*Your task*
Search the records for the word "blob" and copy each line in which it appears.

Saved data entries
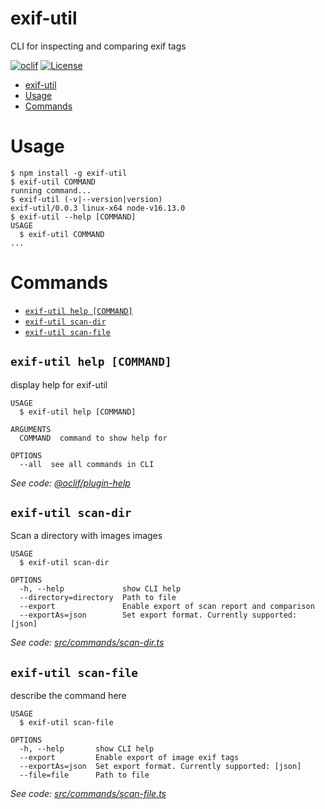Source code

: # exif-util

CLI for inspecting and comparing exif tags

[![oclif](https://img.shields.io/badge/cli-oclif-brightgreen.svg)](https://oclif.io)
[![License](https://img.shields.io/npm/l/exif-util.svg)](https://github.com/kbd-overlord/exif-util/blob/main/package.json)

<!-- [![Version](https://img.shields.io/npm/v/exif-util.svg)](https://npmjs.org/package/exif-util) -->
<!-- [![Downloads/week](https://img.shields.io/npm/dw/exif-util.svg)](https://npmjs.org/package/exif-util) -->

<!-- toc -->
* [exif-util](#exif-util)
* [Usage](#usage)
* [Commands](#commands)
<!-- tocstop -->

# Usage

<!-- usage -->
```sh-session
$ npm install -g exif-util
$ exif-util COMMAND
running command...
$ exif-util (-v|--version|version)
exif-util/0.0.3 linux-x64 node-v16.13.0
$ exif-util --help [COMMAND]
USAGE
  $ exif-util COMMAND
...
```
<!-- usagestop -->

# Commands

<!-- commands -->
* [`exif-util help [COMMAND]`](#exif-util-help-command)
* [`exif-util scan-dir`](#exif-util-scan-dir)
* [`exif-util scan-file`](#exif-util-scan-file)

## `exif-util help [COMMAND]`

display help for exif-util

```
USAGE
  $ exif-util help [COMMAND]

ARGUMENTS
  COMMAND  command to show help for

OPTIONS
  --all  see all commands in CLI
```

_See code: [@oclif/plugin-help](https://github.com/oclif/plugin-help/blob/v3.2.12/src/commands/help.ts)_

## `exif-util scan-dir`

Scan a directory with images images

```
USAGE
  $ exif-util scan-dir

OPTIONS
  -h, --help             show CLI help
  --directory=directory  Path to file
  --export               Enable export of scan report and comparison
  --exportAs=json        Set export format. Currently supported: [json]
```

_See code: [src/commands/scan-dir.ts](https://github.com/kbd-overlord/exif-util/blob/v0.0.3/src/commands/scan-dir.ts)_

## `exif-util scan-file`

describe the command here

```
USAGE
  $ exif-util scan-file

OPTIONS
  -h, --help       show CLI help
  --export         Enable export of image exif tags
  --exportAs=json  Set export format. Currently supported: [json]
  --file=file      Path to file
```

_See code: [src/commands/scan-file.ts](https://github.com/kbd-overlord/exif-util/blob/v0.0.3/src/commands/scan-file.ts)_
<!-- commandsstop -->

*Task answer*
[![License](https://img.shields.io/npm/l/exif-util.svg)](https://github.com/kbd-overlord/exif-util/blob/main/package.json)
_See code: [@oclif/plugin-help](https://github.com/oclif/plugin-help/blob/v3.2.12/src/commands/help.ts)_
_See code: [src/commands/scan-dir.ts](https://github.com/kbd-overlord/exif-util/blob/v0.0.3/src/commands/scan-dir.ts)_
_See code: [src/commands/scan-file.ts](https://github.com/kbd-overlord/exif-util/blob/v0.0.3/src/commands/scan-file.ts)_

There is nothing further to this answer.